Sami inwestorzy podkreślają, że aby tego typu inwestycje powstawały, państwo powinno dać jasny sygnał, w jakim kierunku będzie zmierzać polska energetyka i jakie źródła energii chce rozwijać. Bez tego trudno oczekiwać od inwestorów, że zdecydują się angażować pieniądze w kosztowne projekty. Dobrze, że mamy już ustawę o odnawialnych źródłach energii, ale pamiętamy, jak wiele lat trwało jej przygotowanie i jak szybko zmieniały się pomysły na wsparcie tego segmentu.

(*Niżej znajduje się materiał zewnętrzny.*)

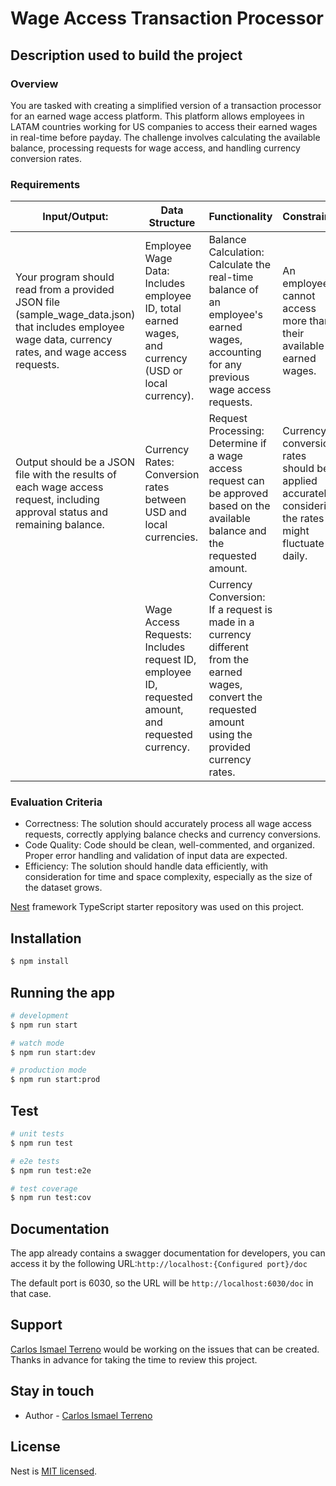 # Wage Access Transaction Processor

## Description used to build the project

### Overview

You are tasked with creating a simplified version of a transaction processor for an earned wage access platform. This
platform allows employees in LATAM countries working for US companies to access their earned wages in real-time before
payday. The challenge involves calculating the available balance, processing requests for wage access, and handling
currency conversion rates.

### Requirements

| Input/Output:                                                                                                                                          | Data Structure                                                                                      | Functionality                                                                                                                                            | Constraints                                                                                          |
|--------------------------------------------------------------------------------------------------------------------------------------------------------|-----------------------------------------------------------------------------------------------------|----------------------------------------------------------------------------------------------------------------------------------------------------------|------------------------------------------------------------------------------------------------------|
| Your program should read from a provided JSON file (sample_wage_data.json) that includes employee wage data, currency rates, and wage access requests. | Employee Wage Data: Includes employee ID, total earned wages, and currency (USD or local currency). | Balance Calculation: Calculate the real-time balance of an employee's earned wages, accounting for any previous wage access requests.                    | An employee cannot access more than their available earned wages.                                    |
| Output should be a JSON file with the results of each wage access request, including approval status and remaining balance.                            | Currency Rates: Conversion rates between USD and local currencies.                                  | Request Processing: Determine if a wage access request can be approved based on the available balance and the requested amount.                          | Currency conversion rates should be applied accurately, considering the rates might fluctuate daily. |
|                                                                                                                                                        | Wage Access Requests: Includes request ID, employee ID, requested amount, and requested currency.   | Currency Conversion: If a request is made in a currency different from the earned wages, convert the requested amount using the provided currency rates. |                                                                                                      |

### Evaluation Criteria

* Correctness: The solution should accurately process all wage access requests, correctly applying balance checks and
  currency conversions.
* Code Quality: Code should be clean, well-commented, and organized. Proper error handling and validation of input data
  are expected.
* Efficiency: The solution should handle data efficiently, with consideration for time and space complexity, especially
  as the size of the dataset grows.

[Nest](https://github.com/nestjs/nest) framework TypeScript starter repository was used on this project.

## Installation

```bash
$ npm install
```

## Running the app

```bash
# development
$ npm run start

# watch mode
$ npm run start:dev

# production mode
$ npm run start:prod
```

## Test

```bash
# unit tests
$ npm run test

# e2e tests
$ npm run test:e2e

# test coverage
$ npm run test:cov
```

## Documentation

The app already contains a swagger documentation for developers, you can access it by the following
URL:`http://localhost:{Configured port}/doc`

The default port is 6030, so the URL will be `http://localhost:6030/doc` in that case.

## Support

[Carlos Ismael Terreno](https://github.com/IsmaelTerreno) would be working on the issues that can be created. Thanks in
advance for taking the time to review this project.

## Stay in touch

- Author - [Carlos Ismael Terreno](https://github.com/IsmaelTerreno)

## License

Nest is [MIT licensed](LICENSE).
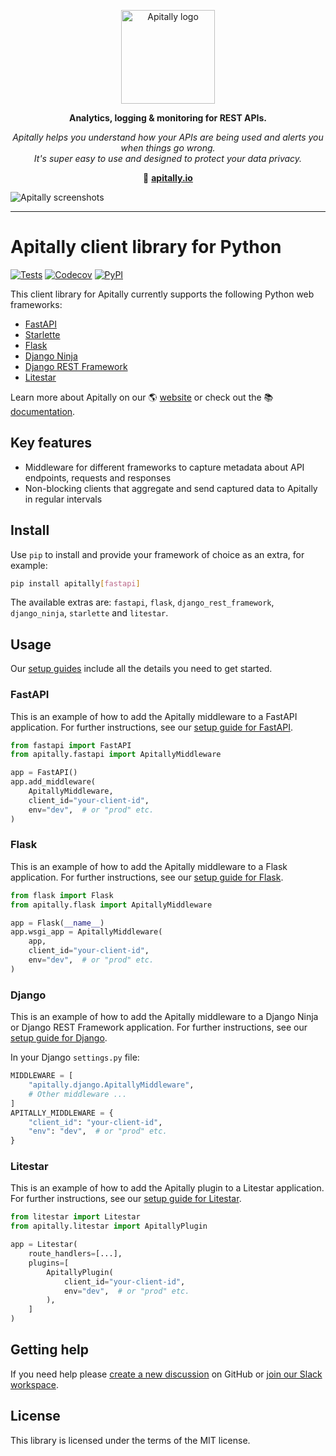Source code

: <p align="center">
  <picture>
    <source media="(prefers-color-scheme: dark)" srcset="https://assets.apitally.io/logos/logo-vertical-dark.png">
    <source media="(prefers-color-scheme: light)" srcset="https://assets.apitally.io/logos/logo-vertical-light.png">
    <img alt="Apitally logo" src="https://assets.apitally.io/logos/logo-vertical-light.png" width="150">
  </picture>
</p>

<p align="center"><b>Analytics, logging & monitoring for REST APIs.</b></p>

<p align="center"><i>Apitally helps you understand how your APIs are being used and alerts you when things go wrong.<br>It's super easy to use and designed to protect your data privacy.</i></p>

<p align="center">🔗 <b><a href="https://apitally.io" target="_blank">apitally.io</a></b></p>

![Apitally screenshots](https://assets.apitally.io/screenshots/overview.png)

---

# Apitally client library for Python

[![Tests](https://github.com/apitally/apitally-py/actions/workflows/tests.yaml/badge.svg?event=push)](https://github.com/apitally/apitally-py/actions)
[![Codecov](https://codecov.io/gh/apitally/apitally-py/graph/badge.svg?token=UNLYBY4Y3V)](https://codecov.io/gh/apitally/apitally-py)
[![PyPI](https://img.shields.io/pypi/v/apitally?logo=pypi&logoColor=white&color=%23006dad)](https://pypi.org/project/apitally/)

This client library for Apitally currently supports the following Python web
frameworks:

- [FastAPI](https://docs.apitally.io/frameworks/fastapi)
- [Starlette](https://docs.apitally.io/frameworks/starlette)
- [Flask](https://docs.apitally.io/frameworks/flask)
- [Django Ninja](https://docs.apitally.io/frameworks/django-ninja)
- [Django REST Framework](https://docs.apitally.io/frameworks/django-rest-framework)
- [Litestar](https://docs.apitally.io/frameworks/litestar)

Learn more about Apitally on our 🌎 [website](https://apitally.io) or check out
the 📚 [documentation](https://docs.apitally.io).

## Key features

- Middleware for different frameworks to capture metadata about API endpoints,
  requests and responses
- Non-blocking clients that aggregate and send captured data to Apitally in
  regular intervals

## Install

Use `pip` to install and provide your framework of choice as an extra, for
example:

```bash
pip install apitally[fastapi]
```

The available extras are: `fastapi`, `flask`, `django_rest_framework`,
`django_ninja`, `starlette` and `litestar`.

## Usage

Our [setup guides](https://docs.apitally.io/quickstart) include all the details
you need to get started.

### FastAPI

This is an example of how to add the Apitally middleware to a FastAPI
application. For further instructions, see our
[setup guide for FastAPI](https://docs.apitally.io/frameworks/fastapi).

```python
from fastapi import FastAPI
from apitally.fastapi import ApitallyMiddleware

app = FastAPI()
app.add_middleware(
    ApitallyMiddleware,
    client_id="your-client-id",
    env="dev",  # or "prod" etc.
)
```

### Flask

This is an example of how to add the Apitally middleware to a Flask application.
For further instructions, see our
[setup guide for Flask](https://docs.apitally.io/frameworks/flask).

```python
from flask import Flask
from apitally.flask import ApitallyMiddleware

app = Flask(__name__)
app.wsgi_app = ApitallyMiddleware(
    app,
    client_id="your-client-id",
    env="dev",  # or "prod" etc.
)
```

### Django

This is an example of how to add the Apitally middleware to a Django Ninja or
Django REST Framework application. For further instructions, see our
[setup guide for Django](https://docs.apitally.io/frameworks/django).

In your Django `settings.py` file:

```python
MIDDLEWARE = [
    "apitally.django.ApitallyMiddleware",
    # Other middleware ...
]
APITALLY_MIDDLEWARE = {
    "client_id": "your-client-id",
    "env": "dev",  # or "prod" etc.
}
```

### Litestar

This is an example of how to add the Apitally plugin to a Litestar application.
For further instructions, see our
[setup guide for Litestar](https://docs.apitally.io/frameworks/litestar).

```python
from litestar import Litestar
from apitally.litestar import ApitallyPlugin

app = Litestar(
    route_handlers=[...],
    plugins=[
        ApitallyPlugin(
            client_id="your-client-id",
            env="dev",  # or "prod" etc.
        ),
    ]
)
```

## Getting help

If you need help please
[create a new discussion](https://github.com/orgs/apitally/discussions/categories/q-a)
on GitHub or
[join our Slack workspace](https://join.slack.com/t/apitally-community/shared_invite/zt-2b3xxqhdu-9RMq2HyZbR79wtzNLoGHrg).

## License

This library is licensed under the terms of the MIT license.
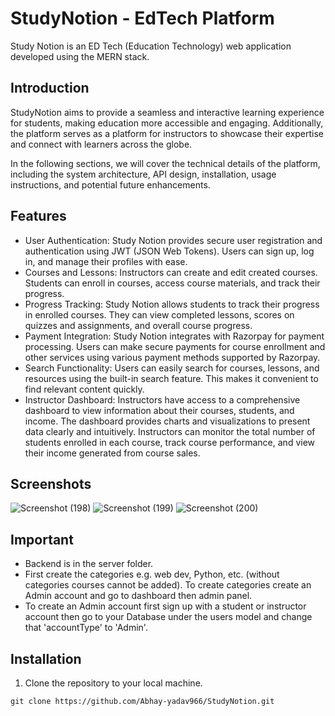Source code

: # StudyNotion - EdTech Platform
Study Notion is an ED Tech (Education Technology) web application developed using the MERN stack.
## Introduction
StudyNotion aims to provide a seamless and interactive learning experience for students, making education more accessible and engaging. Additionally, the platform serves as a platform for instructors to showcase their expertise and connect with learners across the globe.

In the following sections, we will cover the technical details of the platform, including the system architecture, API design, installation, usage instructions, and potential future enhancements.
## Features
- User Authentication: Study Notion provides secure user registration and authentication using JWT (JSON Web Tokens). Users can sign up, log in, and manage their profiles with ease.
- Courses and Lessons: Instructors can create and edit created courses. Students can enroll in courses, access course materials, and track their progress.
- Progress Tracking: Study Notion allows students to track their progress in enrolled courses. They can view completed lessons, scores on quizzes and assignments, and overall course progress.
- Payment Integration: Study Notion integrates with Razorpay for payment processing. Users can make secure payments for course enrollment and other services using various payment methods supported by Razorpay.
- Search Functionality: Users can easily search for courses, lessons, and resources using the built-in search feature. This makes it convenient to find relevant content quickly.
- Instructor Dashboard: Instructors have access to a comprehensive dashboard to view information about their courses, students, and income. The dashboard provides charts and visualizations to present data clearly and intuitively. Instructors can monitor the total number of students enrolled in each course, track course performance, and view their income generated from course sales.
## Screenshots
![Screenshot (198)](https://github.com/Abhay-yadav966/StudyNotion/assets/115336330/6db49b68-8323-4f06-9366-98dfac4f932b)
![Screenshot (199)](https://github.com/Abhay-yadav966/StudyNotion/assets/115336330/f79c9653-1c7d-40d3-bb03-0aed4cbd9b51)
![Screenshot (200)](https://github.com/Abhay-yadav966/StudyNotion/assets/115336330/8d65e7a3-94ee-45c8-b28f-d493729a320f)
## Important
- Backend is in the server folder.
- First create the categories e.g. web dev, Python, etc. (without categories courses cannot be added). To create categories create an Admin account and go to dashboard then admin panel.
- To create an Admin account first sign up with a student or instructor account then go to your Database under the users model and change that 'accountType' to 'Admin'.
## Installation
1. Clone the repository to your local machine.
```
git clone https://github.com/Abhay-yadav966/StudyNotion.git
```
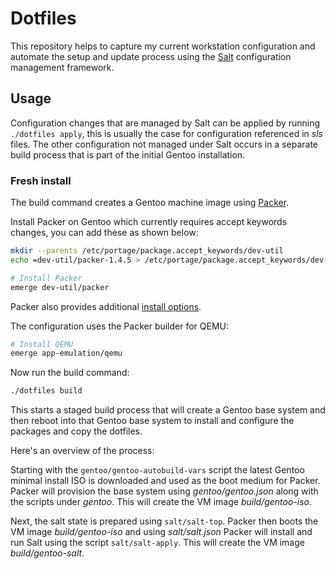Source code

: # Dotfiles

This repository helps to capture my current workstation configuration and
automate the setup and update process using the
[Salt](https://docs.saltstack.com/en/latest/topics/states) configuration
management framework.

## Usage

Configuration changes that are managed by Salt can be applied by running
`./dotfiles apply`, this is usually the case for configuration referenced in
*sls* files. The other configuration not managed under Salt occurs in a
separate build process that is part of the initial Gentoo installation.

### Fresh install

The build command creates a Gentoo machine image using
[Packer](https://packer.io/intro).

Install Packer on Gentoo which currently requires accept keywords changes, you
can add these as shown below:

```sh
mkdir --parents /etc/portage/package.accept_keywords/dev-util
echo =dev-util/packer-1.4.5 > /etc/portage/package.accept_keywords/dev-util/packer

# Install Packer
emerge dev-util/packer
```

Packer also provides additional
[install options](https://www.packer.io/intro/getting-started/install).

The configuration uses the Packer builder for QEMU:

```sh
# Install QEMU
emerge app-emulation/qemu
```

Now run the build command:

```sh
./dotfiles build
```

This starts a staged build process that will create a Gentoo base system and
then reboot into that Gentoo base system to install and configure the packages
and copy the dotfiles.

Here's an overview of the process:

Starting with the `gentoo/gentoo-autobuild-vars` script the latest Gentoo
minimal install ISO is downloaded and used as the boot medium for Packer.
Packer will provision the base system using *gentoo/gentoo.json* along with the
scripts under *gentoo*. This will create the VM image *build/gentoo-iso*.

Next, the salt state is prepared using `salt/salt-top`. Packer then
boots the VM image *build/gentoo-iso* and using *salt/salt.json* Packer will
install and run Salt using the script `salt/salt-apply`. This will create the
VM image *build/gentoo-salt*.
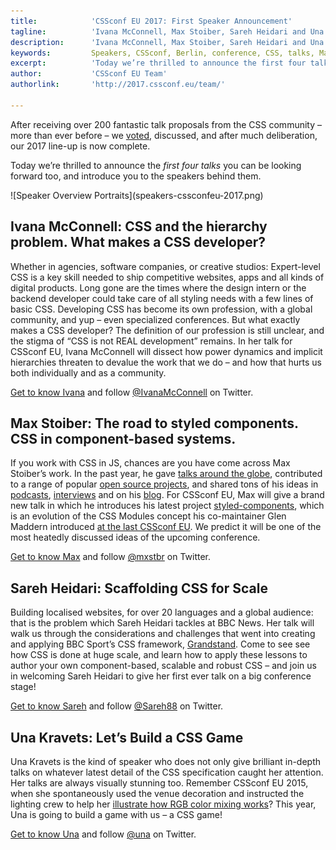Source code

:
 ```yaml
---
title:            'CSSconf EU 2017: First Speaker Announcement'
tagline:          'Ivana McConnell, Max Stoiber, Sareh Heidari and Una Kravets'
description:      'Ivana McConnell, Max Stoiber, Sareh Heidari and Una Kravets are speaking at CSSconf EU 2017'
keywords:         Speakers, CSSconf, Berlin, conference, CSS, talks, Max, Stoiber, Una, Kravets, Sareh, Heidari, Ivana, McConell
excerpt:          'Today we’re thrilled to announce the first four talks you can be looking forward too, and introduce you to the speakers behind them.'
author:           'CSSconf EU Team'
authorlink:       'http://2017.cssconf.eu/team/'

---
```


After receiving over 200 fantastic talk proposals from the CSS community – more than ever before – we <a href="http://blog.cssconf.eu/2015/08/15/a-talk-selection-process-explained/" target="_blank">voted</a>, discussed, and after much deliberation, our 2017 line-up is now complete.

Today we’re thrilled to announce the *first four talks* you can be looking forward too, and introduce you to the speakers behind them.

<div class="blog-img">
  ![Speaker Overview Portraits](speakers-cssconfeu-2017.png)
</div>

## Ivana McConnell: CSS and the hierarchy problem. What makes a CSS developer?

Whether in agencies, software companies, or creative studios: Expert-level CSS is a key skill needed to ship competitive websites, apps and all kinds of digital products. Long gone are the times where the design intern or the backend developer could take care of all styling needs with a few lines of basic CSS. Developing CSS has become its own profession, with a global community, and yup – even specialized conferences.
But what exactly makes a CSS developer? The definition of our profession is still unclear, and the stigma of “CSS is not REAL development” remains. In her talk for CSSconf EU, Ivana McConnell will dissect how power dynamics and implicit hierarchies threaten to devalue the work that we do – and how that hurts us both individually and as a community.

<a href="http://2017.cssconf.eu/speakers/ivana-mc-connell.html">Get to know Ivana</a> and follow
<a href="https://twitter.com/IvanaMcConnell" target="_blank">@IvanaMcConnell</a> on Twitter.


## Max Stoiber: The road to styled components. CSS in component-based systems.

If you work with CSS in JS, chances are you have come across Max Stoiber’s work. In the past year, he gave <a href="http://mxstbr.com/#talks" target="_blank">talks around the globe</a>, contributed to a range of popular <a href="https://github.com/mxstbr" target="_blank">open source projects</a>, and shared tons of his ideas in <a href="https://devchat.tv/js-jabber/jsj-245-styled-components-and-react-boilerplate-with-max-stoiber" target="_blank">podcasts</a>, <a href="https://twitter.com/mxstbr/status/795555176203620353" target="_blank">interviews</a> and on his <a href="http://mxstbr.blog/" target="_blank">blog</a>. For CSSconf EU, Max will give a brand new talk in which he introduces his latest project <a href="https://styled-components.com/" target="_blank">styled-components</a>, which is an evolution of the CSS Modules concept his co-maintainer Glen Maddern introduced <a href="https://www.youtube.com/watch?v=aIyhhHTmsXE" target="_blank">at the last CSSconf EU</a>. We predict it will be one of the most heatedly discussed ideas of the upcoming conference.

<a href="http://2017.cssconf.eu/speakers/max-stoiber.html">Get to know Max</a> and follow
<a href="https://twitter.com/mxstbr" target="_blank">@mxstbr</a> on Twitter.


## Sareh Heidari: Scaffolding CSS for Scale

Building localised websites, for over 20 languages and a global audience: that is the problem which Sareh Heidari tackles at BBC News. Her talk will walk us through the considerations and challenges that went into creating and applying BBC Sport’s CSS framework, <a href="http://bbc.github.io/grandstand/" target="_blank">Grandstand</a>. Come to see see how CSS is done at huge scale, and learn how to apply these lessons to author your own component-based, scalable and robust CSS – and join us in welcoming Sareh Heidari to give her first ever talk on a big conference stage!

<a href="http://2017.cssconf.eu/speakers/sareh-heidari.html">Get to know Sareh</a> and follow
<a href="https://twitter.com/Sareh88" target="_blank">@Sareh88</a> on Twitter.


## Una Kravets: Let’s Build a CSS Game

Una Kravets is the kind of speaker who does not only give brilliant in-depth talks on whatever latest detail of the CSS specification caught her attention. Her talks are always visually stunning too. Remember CSSconf EU 2015, when she spontaneously used the venue decoration and instructed the lighting crew to help her <a href="https://www.youtube.com/watch?v=LY65F2e4B5w&index=3&list=PL37ZVnwpeshHoV6GgvG9WWAP6rjnEdAs9" target="_blank">illustrate how RGB color mixing works</a>? This year, Una is going to build a game with us – a CSS game!

<a href="http://2017.cssconf.eu/speakers/una-kravets.html">Get to know Una</a> and follow
<a href="https://twitter.com/una" target="_blank">@una</a> on Twitter.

Jak opornie idzie w naszym kraju realizacja projektów energetycznych, wskazuje też przykład budowy nowych bloków węglowych. Losy ważnej dla kraju inwestycji w Opolu, realizowanej przez PGE, ważyły się miesiącami, bo według ówczesnego zarządu energetycznej spółki opłacalność projektu była wątpliwa.

Do dziś nie ma decyzji o budowie przez Energę bloku w Ostrołęce, choć i obecny rząd, i liderzy sondaży przedwyborczych nie ukrywają, że zależy im na realizacji tej inwestycji. Jeśli faktycznie tego typu projekty nie spinają się finansowo, to może trzeba pomyśleć o rozwiązaniach, które będą wspierać inwestycje w nowe moce wytwórcze. Jak również takich, które zmotywują ludzi do ograniczania zużycia energii w określonych godzinach.

Bez odważnych decyzji wciąż będziemy żyć w kraju, w którym nie ma ani długofalowej, jasno sprecyzowanej polityki energetycznej, ani polityki surowcowej, która zawierałaby strategię dla węgla – chcąc nie chcąc, najważniejszego paliwa energetycznego w Polsce nie tylko dziś, ale i w kolejnych dziesięcioleciach.